* **ABOUT THIS TASK**
How many lines of the data include the string "node"? State the number and nothing else.

◆ ◆ ◆

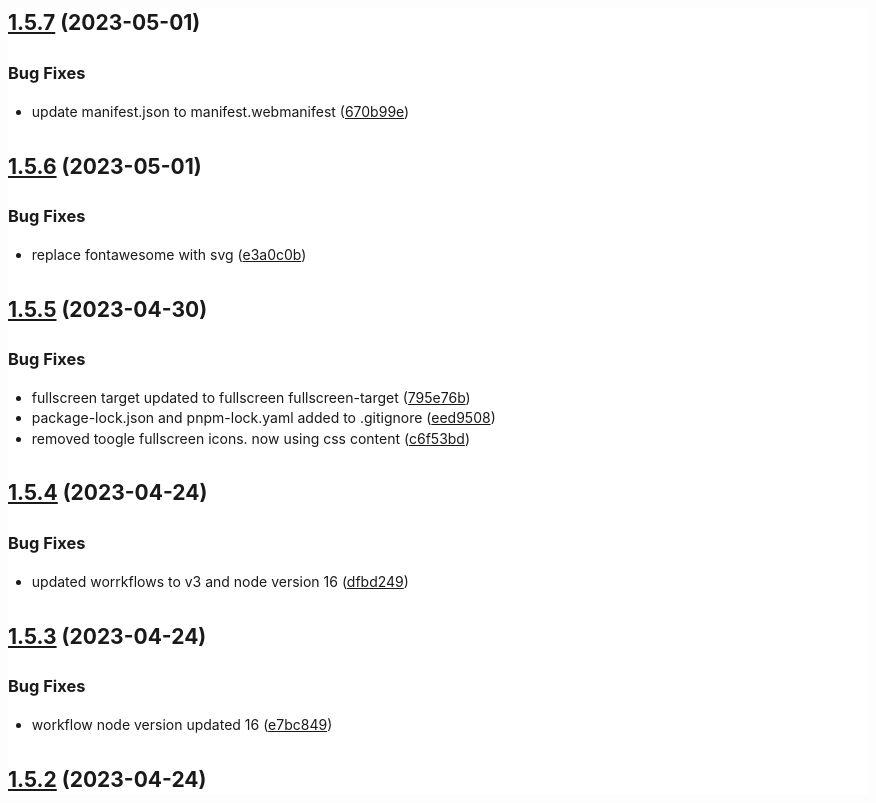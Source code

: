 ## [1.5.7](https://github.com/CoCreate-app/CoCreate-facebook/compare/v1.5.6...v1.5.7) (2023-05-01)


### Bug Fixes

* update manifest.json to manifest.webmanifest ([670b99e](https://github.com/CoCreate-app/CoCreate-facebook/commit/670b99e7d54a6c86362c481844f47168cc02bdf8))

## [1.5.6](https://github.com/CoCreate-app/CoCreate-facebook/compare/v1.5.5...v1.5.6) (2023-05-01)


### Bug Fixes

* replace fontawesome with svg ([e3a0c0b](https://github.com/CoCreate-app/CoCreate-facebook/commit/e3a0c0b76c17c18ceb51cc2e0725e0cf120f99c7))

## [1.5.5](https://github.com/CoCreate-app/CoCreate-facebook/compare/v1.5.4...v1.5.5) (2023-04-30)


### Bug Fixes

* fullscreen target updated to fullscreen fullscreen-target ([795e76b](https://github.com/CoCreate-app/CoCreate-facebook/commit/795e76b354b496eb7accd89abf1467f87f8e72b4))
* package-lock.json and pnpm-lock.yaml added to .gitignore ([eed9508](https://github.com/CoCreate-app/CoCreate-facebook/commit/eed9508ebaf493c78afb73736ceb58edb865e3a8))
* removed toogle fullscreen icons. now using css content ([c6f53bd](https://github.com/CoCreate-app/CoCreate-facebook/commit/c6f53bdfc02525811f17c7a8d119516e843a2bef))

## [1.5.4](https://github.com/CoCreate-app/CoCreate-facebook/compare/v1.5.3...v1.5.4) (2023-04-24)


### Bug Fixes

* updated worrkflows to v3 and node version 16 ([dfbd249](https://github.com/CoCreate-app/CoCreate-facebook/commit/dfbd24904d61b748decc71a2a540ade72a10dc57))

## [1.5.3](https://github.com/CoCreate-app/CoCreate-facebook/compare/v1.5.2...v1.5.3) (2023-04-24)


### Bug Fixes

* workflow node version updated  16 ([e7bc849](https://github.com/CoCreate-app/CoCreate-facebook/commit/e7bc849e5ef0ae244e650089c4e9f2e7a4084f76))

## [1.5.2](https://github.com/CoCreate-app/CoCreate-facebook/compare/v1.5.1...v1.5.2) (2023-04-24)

◆ ◆ ◆

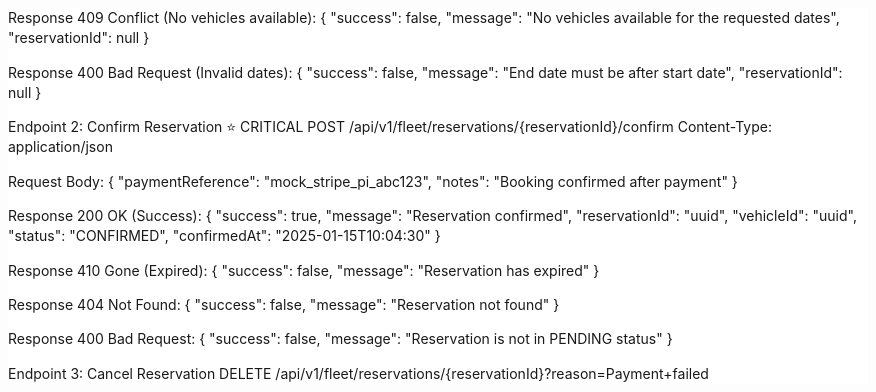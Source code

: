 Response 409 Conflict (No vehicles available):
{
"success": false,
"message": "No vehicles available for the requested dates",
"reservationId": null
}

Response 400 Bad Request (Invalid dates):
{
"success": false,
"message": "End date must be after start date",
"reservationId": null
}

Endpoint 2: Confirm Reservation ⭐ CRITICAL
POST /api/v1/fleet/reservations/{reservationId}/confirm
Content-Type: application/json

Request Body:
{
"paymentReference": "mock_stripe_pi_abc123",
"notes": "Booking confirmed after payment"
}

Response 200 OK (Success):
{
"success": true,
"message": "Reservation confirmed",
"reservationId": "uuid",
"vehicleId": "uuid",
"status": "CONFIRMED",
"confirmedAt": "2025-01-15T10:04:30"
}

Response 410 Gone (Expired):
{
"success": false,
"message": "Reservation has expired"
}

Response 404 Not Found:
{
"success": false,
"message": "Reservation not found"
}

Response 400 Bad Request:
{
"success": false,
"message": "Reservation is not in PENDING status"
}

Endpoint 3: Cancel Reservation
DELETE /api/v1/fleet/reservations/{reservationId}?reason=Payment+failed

◆ ◆ ◆

* **OUTPUT FOR THIS TASK**
2